Supplied material >>
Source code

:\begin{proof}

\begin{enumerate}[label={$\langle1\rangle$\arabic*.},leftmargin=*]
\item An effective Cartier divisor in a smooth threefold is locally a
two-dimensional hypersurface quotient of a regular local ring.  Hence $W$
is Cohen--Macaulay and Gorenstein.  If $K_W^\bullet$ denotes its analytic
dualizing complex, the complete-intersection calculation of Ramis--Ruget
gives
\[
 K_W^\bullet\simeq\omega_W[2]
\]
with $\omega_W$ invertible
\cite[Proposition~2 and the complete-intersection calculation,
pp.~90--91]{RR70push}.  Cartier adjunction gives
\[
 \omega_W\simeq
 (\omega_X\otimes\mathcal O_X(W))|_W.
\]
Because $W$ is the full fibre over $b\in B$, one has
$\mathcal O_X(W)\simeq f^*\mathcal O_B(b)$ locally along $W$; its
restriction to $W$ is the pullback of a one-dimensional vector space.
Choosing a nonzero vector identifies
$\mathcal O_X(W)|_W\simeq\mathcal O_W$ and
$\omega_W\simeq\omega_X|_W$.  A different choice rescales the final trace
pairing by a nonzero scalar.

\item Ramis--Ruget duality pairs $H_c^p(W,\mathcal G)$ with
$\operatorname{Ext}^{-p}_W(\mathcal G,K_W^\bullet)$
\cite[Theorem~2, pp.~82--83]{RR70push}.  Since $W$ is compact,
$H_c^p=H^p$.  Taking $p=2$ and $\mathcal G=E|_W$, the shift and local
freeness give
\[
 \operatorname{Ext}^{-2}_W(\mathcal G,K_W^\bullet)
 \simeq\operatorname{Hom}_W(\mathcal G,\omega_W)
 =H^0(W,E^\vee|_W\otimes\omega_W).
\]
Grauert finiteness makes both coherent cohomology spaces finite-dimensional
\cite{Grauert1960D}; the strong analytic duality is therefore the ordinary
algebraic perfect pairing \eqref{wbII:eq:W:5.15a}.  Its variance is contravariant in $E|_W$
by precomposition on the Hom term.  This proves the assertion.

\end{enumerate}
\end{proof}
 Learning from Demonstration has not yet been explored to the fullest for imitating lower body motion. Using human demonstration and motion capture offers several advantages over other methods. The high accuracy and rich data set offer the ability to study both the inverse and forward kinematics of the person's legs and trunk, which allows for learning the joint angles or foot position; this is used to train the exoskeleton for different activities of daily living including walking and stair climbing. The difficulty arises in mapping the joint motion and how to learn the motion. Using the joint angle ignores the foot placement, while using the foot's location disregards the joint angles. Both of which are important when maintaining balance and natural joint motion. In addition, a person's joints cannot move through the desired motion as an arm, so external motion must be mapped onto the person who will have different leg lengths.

What you should do >> Write the whole of the material out again, exactly.

Your response >>
Source code

:\begin{proof}

\begin{enumerate}[label={$\langle1\rangle$\arabic*.},leftmargin=*]
\item An effective Cartier divisor in a smooth threefold is locally a
two-dimensional hypersurface quotient of a regular local ring.  Hence $W$
is Cohen--Macaulay and Gorenstein.  If $K_W^\bullet$ denotes its analytic
dualizing complex, the complete-intersection calculation of Ramis--Ruget
gives
\[
 K_W^\bullet\simeq\omega_W[2]
\]
with $\omega_W$ invertible
\cite[Proposition~2 and the complete-intersection calculation,
pp.~90--91]{RR70push}.  Cartier adjunction gives
\[
 \omega_W\simeq
 (\omega_X\otimes\mathcal O_X(W))|_W.
\]
Because $W$ is the full fibre over $b\in B$, one has
$\mathcal O_X(W)\simeq f^*\mathcal O_B(b)$ locally along $W$; its
restriction to $W$ is the pullback of a one-dimensional vector space.
Choosing a nonzero vector identifies
$\mathcal O_X(W)|_W\simeq\mathcal O_W$ and
$\omega_W\simeq\omega_X|_W$.  A different choice rescales the final trace
pairing by a nonzero scalar.

\item Ramis--Ruget duality pairs $H_c^p(W,\mathcal G)$ with
$\operatorname{Ext}^{-p}_W(\mathcal G,K_W^\bullet)$
\cite[Theorem~2, pp.~82--83]{RR70push}.  Since $W$ is compact,
$H_c^p=H^p$.  Taking $p=2$ and $\mathcal G=E|_W$, the shift and local
freeness give
\[
 \operatorname{Ext}^{-2}_W(\mathcal G,K_W^\bullet)
 \simeq\operatorname{Hom}_W(\mathcal G,\omega_W)
 =H^0(W,E^\vee|_W\otimes\omega_W).
\]
Grauert finiteness makes both coherent cohomology spaces finite-dimensional
\cite{Grauert1960D}; the strong analytic duality is therefore the ordinary
algebraic perfect pairing \eqref{wbII:eq:W:5.15a}.  Its variance is contravariant in $E|_W$
by precomposition on the Hom term.  This proves the assertion.

\end{enumerate}
\end{proof}
 Learning from Demonstration has not yet been explored to the fullest for imitating lower body motion. Using human demonstration and motion capture offers several advantages over other methods. The high accuracy and rich data set offer the ability to study both the inverse and forward kinematics of the person's legs and trunk, which allows for learning the joint angles or foot position; this is used to train the exoskeleton for different activities of daily living including walking and stair climbing. The difficulty arises in mapping the joint motion and how to learn the motion. Using the joint angle ignores the foot placement, while using the foot's location disregards the joint angles. Both of which are important when maintaining balance and natural joint motion. In addition, a person's joints cannot move through the desired motion as an arm, so external motion must be mapped onto the person who will have different leg lengths.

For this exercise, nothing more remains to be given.